"A bill threatening the continued existence of New College is hanging like a dark cloud over the institution.
President Donal O’Shea took the fight to Tallahassee on Wednesday. O’Shea is urging lawmakers to reconsider the proposal to turn New College into a Florida State University campus and Florida Polytechnic into a University of Florida campus.
Students plan to fight the bill with O’Shea and make their voices heard today at a student planned rally.
On the Facebook event page created by student Alex Barbat, she wrote, ‘We called on the Education Committee to stop the NCF/FSU merger and although they heard us, they chose not to listen.’
‘So, we are going to be even louder this time, by participating in a campus-wide rally,’ she said." …
New College of Florida, a public school, has only about 724 students. Wants to grow to 1,200 students by 2024-2025, but has been losing students.
Seems like merging it into a large state university makes sense as it is little more than a small honors college which are part of large public universities.
Why should Florida support an inefficient, tiny LAC which is experiencing declining enrollment ?
Wonder if there are any similarities to the Hampshire College situation.
This is very interesting. As @Publisher points out, New College has had falling enrollment while the other public universities in Florida are becoming increasingly competitive. As the parent of kids from a large public high school in Florida with graduating classes of more than 650, I know that my kids and many of their high achieving friends have little interest in a school with an OK reputation but only 800+ students. New College is also sticking by its quirky roots – kids don’t get letter grades. Frankly, I’m not willing to pay for that. At the same time, FAU’s freestanding honors college also is making a play for the LAC crowd. I imagine that the thinking is that the New College experiment should probably be over.
I think UF could make great use of the resources of that campus. There will be thousands of disappointed kids on Friday who applied to but are rejected by UF. It’s a huge number of very talented students but few have New College as their safety. The lure of UF is incredibly strong.
The Florida Polytechnic situation is also intriguing. It’s only been open for a few years, so it seems like that school deserves some more time to get its footing and try to become more efficient while tackling its specialized mission. However, if I’m the UF administration, I’m looking at that 170 acre campus, still largely undeveloped and a scant 120 miles south of Gainesville, and dreaming of incredible possibilities – mentally moving in.

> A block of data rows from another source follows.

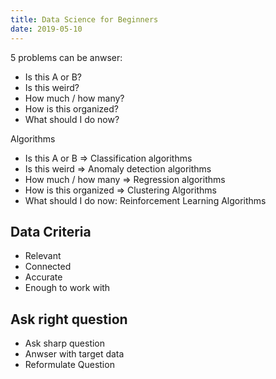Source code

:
 ```yaml
---
title: Data Science for Beginners
date: 2019-05-10
---
```


5 problems can be anwser:

 - Is this A or B?
 - Is this weird?
 - How much / how many?
 - How is this organized?
 - What should I do now?


Algorithms
  - Is this A or B => Classification algorithms
  - Is this weird => Anomaly detection algorithms
  - How much / how many => Regression algorithms
  - How is this organized => Clustering Algorithms
  - What should I do now: Reinforcement Learning Algorithms

## Data Criteria

  - Relevant
  - Connected
  - Accurate
  - Enough to work with

## Ask right question

  - Ask sharp question
  - Anwser with target data
  - Reformulate Question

The Florida legislature traditionally has a disproportionate number of Gators within its ranks, and the UF faithful are pushing hard for the university to become a top five public university – the Drive for Five. Could expanding the UF footprint with two more campuses help UF leapfrog its way into the top 5? Perhaps the eye is on the top prize?
Even if New College could get its entire student body to Tallahassee to protest, I’m not sure the 700 or so kids could slow this thing down…
We visited New College, and it was by far the hardest no from my daughter. She felt the students were trying too hard to be different, just for the sake of being different. And yes, too small! It’s a shame, because I think the school could and should be amazing - imagine a highly selective LAC that Florida students could actually afford!
When we went to visited, NC talked about how they were increasing enrollment - sounds like they didn’t meet that goal. I don’t know if merging with UF is the right option, but I’d love to see changes that would make this a real contender for high achieving FL students who would prefer a smaller college.
I get why the kids are upset. They attended New College expecting the small school experience. Getting pulled into a large school like FSU will be a dramatic difference. I doubt they will be able to stop it
As of a day or so ago, the house bill did not have a companion bill on the senate side. Can’t get to the governor without a senate bill. If nothing else, this is a huge warning shot for both schools.
The Florida higher education system (check that - every executive branch department in Florida) is full of legislative pet projects built to satisfy the egos of various powerful leaders of the legislative bodies, political donors, and alumni bases. I’ve received a BS, Master’s, and JD at three different Florida universities and worked for two of them. There are creative, visionary, hardworking, fantastic staff and students at all of them, yet they are left to play the hand the legistlature (via the voters) gives them through their budgets, programmatic directive and tuition/fee structures.
I don’t think either New College or Poly try very hard. I had two Florida high school students, one for each of these schools, and neither school contacted or tried to get either daughter. My engineer ended up at a private Florida school and my arty kid ended up in Wyoming. No post cards, no invitations to visit, no swag.
I don’t think either kid would have ended up at these schools, but there was no marketing aimed at them at all.